__Your assignment__
Go line by line through the entries below and count those containing the string "Puerto"; give only the count.

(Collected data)
============================================================

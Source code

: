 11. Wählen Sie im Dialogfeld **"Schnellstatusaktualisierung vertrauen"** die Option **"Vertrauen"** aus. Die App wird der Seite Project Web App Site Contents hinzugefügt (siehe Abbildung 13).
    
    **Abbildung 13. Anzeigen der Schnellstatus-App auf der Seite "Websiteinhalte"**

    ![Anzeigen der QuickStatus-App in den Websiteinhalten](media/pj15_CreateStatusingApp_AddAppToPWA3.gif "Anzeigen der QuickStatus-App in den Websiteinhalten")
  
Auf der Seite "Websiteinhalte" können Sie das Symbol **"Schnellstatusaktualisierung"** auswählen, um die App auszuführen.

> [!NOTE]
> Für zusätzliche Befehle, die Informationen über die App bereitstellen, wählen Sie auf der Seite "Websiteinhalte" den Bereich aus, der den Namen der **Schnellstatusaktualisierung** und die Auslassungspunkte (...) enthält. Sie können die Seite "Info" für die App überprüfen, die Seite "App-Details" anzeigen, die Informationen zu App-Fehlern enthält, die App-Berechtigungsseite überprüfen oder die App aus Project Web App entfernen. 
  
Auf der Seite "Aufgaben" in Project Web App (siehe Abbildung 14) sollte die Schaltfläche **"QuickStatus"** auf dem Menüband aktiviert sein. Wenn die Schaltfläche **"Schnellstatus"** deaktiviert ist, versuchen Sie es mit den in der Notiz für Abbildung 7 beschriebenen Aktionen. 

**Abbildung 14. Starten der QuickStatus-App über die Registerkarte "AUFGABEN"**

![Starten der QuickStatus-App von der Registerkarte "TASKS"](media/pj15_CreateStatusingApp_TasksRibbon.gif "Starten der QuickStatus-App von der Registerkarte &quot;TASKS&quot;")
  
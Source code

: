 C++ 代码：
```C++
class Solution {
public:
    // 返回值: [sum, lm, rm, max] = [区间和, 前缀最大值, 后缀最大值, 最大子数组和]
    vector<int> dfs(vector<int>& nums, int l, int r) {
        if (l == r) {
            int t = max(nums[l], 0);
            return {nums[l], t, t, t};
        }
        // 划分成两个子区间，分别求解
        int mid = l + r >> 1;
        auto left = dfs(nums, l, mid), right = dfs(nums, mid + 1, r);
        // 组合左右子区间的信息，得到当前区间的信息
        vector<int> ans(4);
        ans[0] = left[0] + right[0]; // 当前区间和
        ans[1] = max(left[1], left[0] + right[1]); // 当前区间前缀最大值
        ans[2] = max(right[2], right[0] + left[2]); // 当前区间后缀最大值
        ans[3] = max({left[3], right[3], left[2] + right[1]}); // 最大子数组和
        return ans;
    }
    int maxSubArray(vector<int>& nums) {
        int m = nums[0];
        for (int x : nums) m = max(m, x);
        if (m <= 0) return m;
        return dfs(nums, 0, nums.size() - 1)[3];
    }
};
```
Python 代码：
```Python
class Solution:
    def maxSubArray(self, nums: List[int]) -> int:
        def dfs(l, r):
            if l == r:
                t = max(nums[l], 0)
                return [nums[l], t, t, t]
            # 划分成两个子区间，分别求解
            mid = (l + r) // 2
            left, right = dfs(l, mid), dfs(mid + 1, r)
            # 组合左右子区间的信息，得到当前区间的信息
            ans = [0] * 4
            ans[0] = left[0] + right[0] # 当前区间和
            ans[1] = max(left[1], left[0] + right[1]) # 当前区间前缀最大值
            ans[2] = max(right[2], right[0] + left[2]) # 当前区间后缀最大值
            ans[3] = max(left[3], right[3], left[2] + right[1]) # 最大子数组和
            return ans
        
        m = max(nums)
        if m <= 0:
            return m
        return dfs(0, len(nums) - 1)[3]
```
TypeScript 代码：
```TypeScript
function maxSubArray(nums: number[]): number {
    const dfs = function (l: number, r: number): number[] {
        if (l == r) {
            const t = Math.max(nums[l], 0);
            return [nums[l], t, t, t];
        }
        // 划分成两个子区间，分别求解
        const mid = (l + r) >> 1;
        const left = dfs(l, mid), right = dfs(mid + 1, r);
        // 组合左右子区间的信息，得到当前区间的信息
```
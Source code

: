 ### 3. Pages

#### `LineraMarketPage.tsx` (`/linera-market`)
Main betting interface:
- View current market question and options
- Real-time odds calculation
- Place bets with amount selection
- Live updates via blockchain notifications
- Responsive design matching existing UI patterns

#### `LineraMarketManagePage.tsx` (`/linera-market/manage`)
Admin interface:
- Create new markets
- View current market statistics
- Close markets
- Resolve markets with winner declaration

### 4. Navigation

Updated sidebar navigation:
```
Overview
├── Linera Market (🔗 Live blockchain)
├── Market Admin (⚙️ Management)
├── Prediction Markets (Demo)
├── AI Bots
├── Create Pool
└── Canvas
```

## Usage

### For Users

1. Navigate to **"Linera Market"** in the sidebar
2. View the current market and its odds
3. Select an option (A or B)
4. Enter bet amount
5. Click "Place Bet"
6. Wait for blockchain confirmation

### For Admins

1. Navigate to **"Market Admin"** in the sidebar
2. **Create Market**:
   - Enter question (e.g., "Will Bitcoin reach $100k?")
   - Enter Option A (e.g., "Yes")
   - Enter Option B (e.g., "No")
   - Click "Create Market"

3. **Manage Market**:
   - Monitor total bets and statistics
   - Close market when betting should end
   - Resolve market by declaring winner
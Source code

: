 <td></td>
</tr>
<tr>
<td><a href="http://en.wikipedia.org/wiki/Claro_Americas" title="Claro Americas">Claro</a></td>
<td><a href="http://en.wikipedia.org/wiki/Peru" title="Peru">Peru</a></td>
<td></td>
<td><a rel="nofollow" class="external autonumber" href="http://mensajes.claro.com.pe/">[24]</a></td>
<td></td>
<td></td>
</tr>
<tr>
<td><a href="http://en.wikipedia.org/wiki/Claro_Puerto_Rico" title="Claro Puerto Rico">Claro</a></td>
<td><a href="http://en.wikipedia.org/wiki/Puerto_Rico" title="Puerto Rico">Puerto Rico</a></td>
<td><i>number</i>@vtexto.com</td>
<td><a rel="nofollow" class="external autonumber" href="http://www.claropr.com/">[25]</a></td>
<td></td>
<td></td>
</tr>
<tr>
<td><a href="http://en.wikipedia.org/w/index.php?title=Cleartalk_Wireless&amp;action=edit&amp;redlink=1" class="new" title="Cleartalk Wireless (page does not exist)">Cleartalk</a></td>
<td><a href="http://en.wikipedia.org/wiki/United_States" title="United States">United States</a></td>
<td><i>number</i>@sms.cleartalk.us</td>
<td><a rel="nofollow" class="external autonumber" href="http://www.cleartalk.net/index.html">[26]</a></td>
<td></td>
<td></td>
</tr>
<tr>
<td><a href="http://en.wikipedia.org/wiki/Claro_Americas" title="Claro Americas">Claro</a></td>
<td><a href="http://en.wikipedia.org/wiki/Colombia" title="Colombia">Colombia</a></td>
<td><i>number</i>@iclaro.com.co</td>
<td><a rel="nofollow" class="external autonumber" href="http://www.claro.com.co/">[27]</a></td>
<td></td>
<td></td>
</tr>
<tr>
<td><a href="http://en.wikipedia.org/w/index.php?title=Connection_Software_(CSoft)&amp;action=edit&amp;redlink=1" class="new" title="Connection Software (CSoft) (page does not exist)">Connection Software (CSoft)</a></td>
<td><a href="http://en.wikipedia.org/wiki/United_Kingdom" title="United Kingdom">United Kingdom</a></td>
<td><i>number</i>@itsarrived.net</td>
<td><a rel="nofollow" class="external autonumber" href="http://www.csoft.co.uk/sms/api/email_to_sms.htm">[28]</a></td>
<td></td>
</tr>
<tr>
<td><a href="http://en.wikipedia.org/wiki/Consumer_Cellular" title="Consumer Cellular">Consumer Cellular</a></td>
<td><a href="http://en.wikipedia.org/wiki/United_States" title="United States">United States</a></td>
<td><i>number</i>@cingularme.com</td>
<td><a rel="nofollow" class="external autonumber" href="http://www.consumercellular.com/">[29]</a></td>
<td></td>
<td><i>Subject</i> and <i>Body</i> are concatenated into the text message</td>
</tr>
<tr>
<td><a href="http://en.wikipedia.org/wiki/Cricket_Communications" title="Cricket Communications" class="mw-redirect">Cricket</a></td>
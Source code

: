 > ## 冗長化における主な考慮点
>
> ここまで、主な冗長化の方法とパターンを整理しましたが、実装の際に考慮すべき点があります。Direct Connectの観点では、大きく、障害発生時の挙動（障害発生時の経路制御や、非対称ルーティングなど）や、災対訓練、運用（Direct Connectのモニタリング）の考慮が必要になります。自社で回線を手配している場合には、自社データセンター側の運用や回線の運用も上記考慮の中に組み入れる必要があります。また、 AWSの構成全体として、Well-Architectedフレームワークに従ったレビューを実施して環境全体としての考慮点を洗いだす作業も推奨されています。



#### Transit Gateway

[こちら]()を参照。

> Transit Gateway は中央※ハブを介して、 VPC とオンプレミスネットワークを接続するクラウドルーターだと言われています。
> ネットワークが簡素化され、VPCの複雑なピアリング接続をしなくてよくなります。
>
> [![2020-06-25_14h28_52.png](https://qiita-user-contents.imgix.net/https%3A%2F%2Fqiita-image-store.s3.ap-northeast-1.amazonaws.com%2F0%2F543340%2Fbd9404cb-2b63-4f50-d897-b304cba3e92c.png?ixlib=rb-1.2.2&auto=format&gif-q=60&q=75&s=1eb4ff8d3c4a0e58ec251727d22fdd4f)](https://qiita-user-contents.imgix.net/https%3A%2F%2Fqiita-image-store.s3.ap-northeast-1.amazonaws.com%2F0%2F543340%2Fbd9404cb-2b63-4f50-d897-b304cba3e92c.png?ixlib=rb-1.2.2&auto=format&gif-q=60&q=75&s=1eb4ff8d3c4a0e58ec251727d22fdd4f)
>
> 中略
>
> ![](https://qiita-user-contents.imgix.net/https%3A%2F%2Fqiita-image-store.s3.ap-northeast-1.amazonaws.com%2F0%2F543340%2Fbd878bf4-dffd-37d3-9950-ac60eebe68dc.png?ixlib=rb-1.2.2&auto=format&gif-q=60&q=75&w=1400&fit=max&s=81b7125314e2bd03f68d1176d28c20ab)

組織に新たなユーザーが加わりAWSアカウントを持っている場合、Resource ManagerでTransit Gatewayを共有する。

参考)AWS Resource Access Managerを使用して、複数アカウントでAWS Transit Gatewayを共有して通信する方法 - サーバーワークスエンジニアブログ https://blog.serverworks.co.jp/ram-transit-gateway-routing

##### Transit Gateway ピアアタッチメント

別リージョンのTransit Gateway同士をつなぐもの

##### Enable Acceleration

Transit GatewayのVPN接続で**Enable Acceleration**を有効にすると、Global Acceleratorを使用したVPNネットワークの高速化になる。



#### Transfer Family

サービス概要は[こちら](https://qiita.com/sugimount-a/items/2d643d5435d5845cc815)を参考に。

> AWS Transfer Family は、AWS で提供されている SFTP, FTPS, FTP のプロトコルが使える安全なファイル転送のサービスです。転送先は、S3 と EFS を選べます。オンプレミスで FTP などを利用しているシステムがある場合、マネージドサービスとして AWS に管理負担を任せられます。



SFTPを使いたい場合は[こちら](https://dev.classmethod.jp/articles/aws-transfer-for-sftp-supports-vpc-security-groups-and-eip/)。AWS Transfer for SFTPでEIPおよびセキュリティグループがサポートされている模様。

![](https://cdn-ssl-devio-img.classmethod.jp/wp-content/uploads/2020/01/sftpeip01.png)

============================================================

__Reply to the task__
2